# Requirement
Search the records for "interface". Copy every line where it appears.

══════════

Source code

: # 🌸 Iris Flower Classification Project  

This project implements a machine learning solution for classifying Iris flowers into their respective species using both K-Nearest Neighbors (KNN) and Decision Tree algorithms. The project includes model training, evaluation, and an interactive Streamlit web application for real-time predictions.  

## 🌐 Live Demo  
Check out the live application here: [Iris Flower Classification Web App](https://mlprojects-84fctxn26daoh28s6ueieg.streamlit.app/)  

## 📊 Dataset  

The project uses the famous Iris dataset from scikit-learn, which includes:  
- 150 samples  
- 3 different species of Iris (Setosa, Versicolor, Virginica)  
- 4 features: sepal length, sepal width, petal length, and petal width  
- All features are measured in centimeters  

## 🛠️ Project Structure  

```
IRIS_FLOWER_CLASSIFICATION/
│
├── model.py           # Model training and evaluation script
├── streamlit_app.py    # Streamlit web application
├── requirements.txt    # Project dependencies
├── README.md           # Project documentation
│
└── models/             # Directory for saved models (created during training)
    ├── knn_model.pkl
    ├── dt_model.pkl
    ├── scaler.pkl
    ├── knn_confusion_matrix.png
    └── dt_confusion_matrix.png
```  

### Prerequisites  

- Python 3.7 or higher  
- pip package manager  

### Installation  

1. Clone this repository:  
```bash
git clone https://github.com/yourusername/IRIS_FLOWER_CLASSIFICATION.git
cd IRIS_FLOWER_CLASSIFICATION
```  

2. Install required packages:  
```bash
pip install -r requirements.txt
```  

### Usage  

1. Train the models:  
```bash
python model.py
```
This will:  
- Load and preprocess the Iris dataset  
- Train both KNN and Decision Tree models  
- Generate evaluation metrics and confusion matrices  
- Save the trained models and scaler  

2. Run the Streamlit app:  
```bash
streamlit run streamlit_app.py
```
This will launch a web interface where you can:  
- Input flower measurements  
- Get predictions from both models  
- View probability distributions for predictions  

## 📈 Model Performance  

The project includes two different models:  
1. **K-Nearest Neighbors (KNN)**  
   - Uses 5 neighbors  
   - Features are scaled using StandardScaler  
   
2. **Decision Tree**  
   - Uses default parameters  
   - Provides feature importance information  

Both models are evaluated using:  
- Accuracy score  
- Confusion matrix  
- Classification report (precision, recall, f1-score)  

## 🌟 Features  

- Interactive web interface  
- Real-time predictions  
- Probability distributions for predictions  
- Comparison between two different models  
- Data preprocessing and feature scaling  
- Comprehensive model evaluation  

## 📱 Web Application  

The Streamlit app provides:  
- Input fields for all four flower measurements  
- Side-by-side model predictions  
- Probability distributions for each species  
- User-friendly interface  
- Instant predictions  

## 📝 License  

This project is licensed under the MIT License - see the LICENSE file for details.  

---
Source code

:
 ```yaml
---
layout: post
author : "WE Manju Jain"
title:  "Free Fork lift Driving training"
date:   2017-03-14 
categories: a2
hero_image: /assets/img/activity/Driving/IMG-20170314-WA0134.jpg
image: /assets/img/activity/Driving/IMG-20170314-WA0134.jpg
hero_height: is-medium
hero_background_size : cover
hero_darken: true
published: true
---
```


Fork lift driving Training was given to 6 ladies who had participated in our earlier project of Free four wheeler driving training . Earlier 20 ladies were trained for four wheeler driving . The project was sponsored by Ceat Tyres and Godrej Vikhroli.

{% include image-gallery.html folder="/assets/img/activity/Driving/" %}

══════════

# Task result
This will launch a web interface where you can:  
- Interactive web interface  
- User-friendly interface  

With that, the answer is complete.